Texto e Fotografias | José Fernando Vasco
Teresa Sales | Vice Presidente UMAR
03 de Março de 2020 - 10:15 horas, sala 312Teresa Sales - vice presidente da UMAR (União de Mulheres Alternativa e Resposta, fundada em 1976) - partilhou com alunos e professores participantes o seu saber em torno da Bauhaus - a famosa escola fundada por Walter Gropius há 100 anos - e do papel que nela tiveram as mulheres. Uma palestra que seguramente enriqueceu os alunos e a sua perceção da importância da famosa escola de artes alemã do período da República de Weimar e terá deixado sementes sobre colaborações e projetos futuros.

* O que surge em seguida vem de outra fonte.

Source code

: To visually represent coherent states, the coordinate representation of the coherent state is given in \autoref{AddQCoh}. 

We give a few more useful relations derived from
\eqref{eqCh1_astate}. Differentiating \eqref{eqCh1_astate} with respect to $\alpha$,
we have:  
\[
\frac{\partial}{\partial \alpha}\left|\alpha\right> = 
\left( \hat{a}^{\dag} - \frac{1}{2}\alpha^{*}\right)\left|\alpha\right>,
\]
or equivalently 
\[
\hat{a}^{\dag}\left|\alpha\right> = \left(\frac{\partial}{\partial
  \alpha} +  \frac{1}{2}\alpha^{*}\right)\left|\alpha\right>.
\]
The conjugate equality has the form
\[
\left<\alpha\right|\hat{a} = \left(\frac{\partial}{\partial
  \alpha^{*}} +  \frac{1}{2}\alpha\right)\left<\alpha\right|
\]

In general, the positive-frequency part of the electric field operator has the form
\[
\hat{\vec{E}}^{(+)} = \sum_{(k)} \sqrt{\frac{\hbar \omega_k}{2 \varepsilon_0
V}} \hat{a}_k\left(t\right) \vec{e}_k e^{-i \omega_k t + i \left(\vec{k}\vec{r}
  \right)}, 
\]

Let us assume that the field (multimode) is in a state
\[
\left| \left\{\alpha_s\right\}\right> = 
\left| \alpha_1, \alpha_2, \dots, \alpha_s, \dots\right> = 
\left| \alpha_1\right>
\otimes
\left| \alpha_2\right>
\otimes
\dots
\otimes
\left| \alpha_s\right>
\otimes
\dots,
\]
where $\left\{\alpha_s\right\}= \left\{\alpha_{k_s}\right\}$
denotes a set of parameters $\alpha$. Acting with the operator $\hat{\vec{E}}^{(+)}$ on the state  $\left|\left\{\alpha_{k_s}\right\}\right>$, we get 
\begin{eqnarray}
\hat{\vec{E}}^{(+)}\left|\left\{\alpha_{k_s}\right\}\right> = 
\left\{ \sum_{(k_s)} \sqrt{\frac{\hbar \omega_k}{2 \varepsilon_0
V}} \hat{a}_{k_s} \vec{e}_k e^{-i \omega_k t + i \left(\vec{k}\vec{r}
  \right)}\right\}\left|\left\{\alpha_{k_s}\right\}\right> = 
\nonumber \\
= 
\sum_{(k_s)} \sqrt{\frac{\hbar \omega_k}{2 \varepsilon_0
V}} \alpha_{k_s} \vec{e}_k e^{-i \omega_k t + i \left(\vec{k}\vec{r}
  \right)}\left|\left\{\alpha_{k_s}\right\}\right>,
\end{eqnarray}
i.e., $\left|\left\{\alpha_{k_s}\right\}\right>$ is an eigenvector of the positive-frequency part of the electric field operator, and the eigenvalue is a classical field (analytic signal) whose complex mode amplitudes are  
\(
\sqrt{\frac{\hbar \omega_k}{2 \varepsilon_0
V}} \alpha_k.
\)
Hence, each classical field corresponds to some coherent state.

Texto e Fotografias | José Fernando Vasco
Alberto Júlio Silva desenvolveu durante um largo período funções no serviço educativo do Museu Nacional de Arte Contemporânea do Chiado e transportou consigo essa experiência de contacto com utilizadores do museu e amantes da arte portuguesa para a conversa com alunos do 12º ano sobre os percursos do Modernismo português. Articulando arte e literatura das primeiras três décadas do século XX, Alberto Júlio Silva apresentou, entre outros, os casos de Amadeo de Souza-Cardoso, Christiano Cruz, Santa-Rita Pintor, Eduardo Viana e Almada Negreiros.
LER+
José Augusto-França - O Modernismo na Arte Portuguesa, disponível para consulta em E-Books/Arte
Participaram 75 alunos do 12º ano, acompanhados por quatro professores de História da Cultura e das Artes, Gestão das Artes e Português. A Alberto Júlio Silva, o nosso muito obrigado pela partilha de conhecimentos, saberes e experiências... bem como pela sua assinalável simpatia e disponibilidade.
Texto e Fotografias | José Fernando Vasco
«Desconstrução de Vénus», palestra dinamizada por Valentina Vargas (artista chilena), foi organizada pelas professoras Nazaré Pereira e Virgínia Baptista, em articulação com a UMAR e os projetos "Cidadania" e "Amo 1 Obra Prima".
A partir de doze obras de arte produzidas entre o século XVI e XX e do cânone de representação do feminino estabelecido por Leonardo da Vinci, Valentina Vargas apresentou doze projetos de leitura/desconstrução social e remake das obras selecionadas.
A partir das perguntas elaboradas pelos presentes na assistência, Valentina Vargas refletiu ainda sobre a permanência de alguns pré conceitos relativos ao feminino e sobre a fraca presença e representação das artistas mulheres nos museus e nas coleções.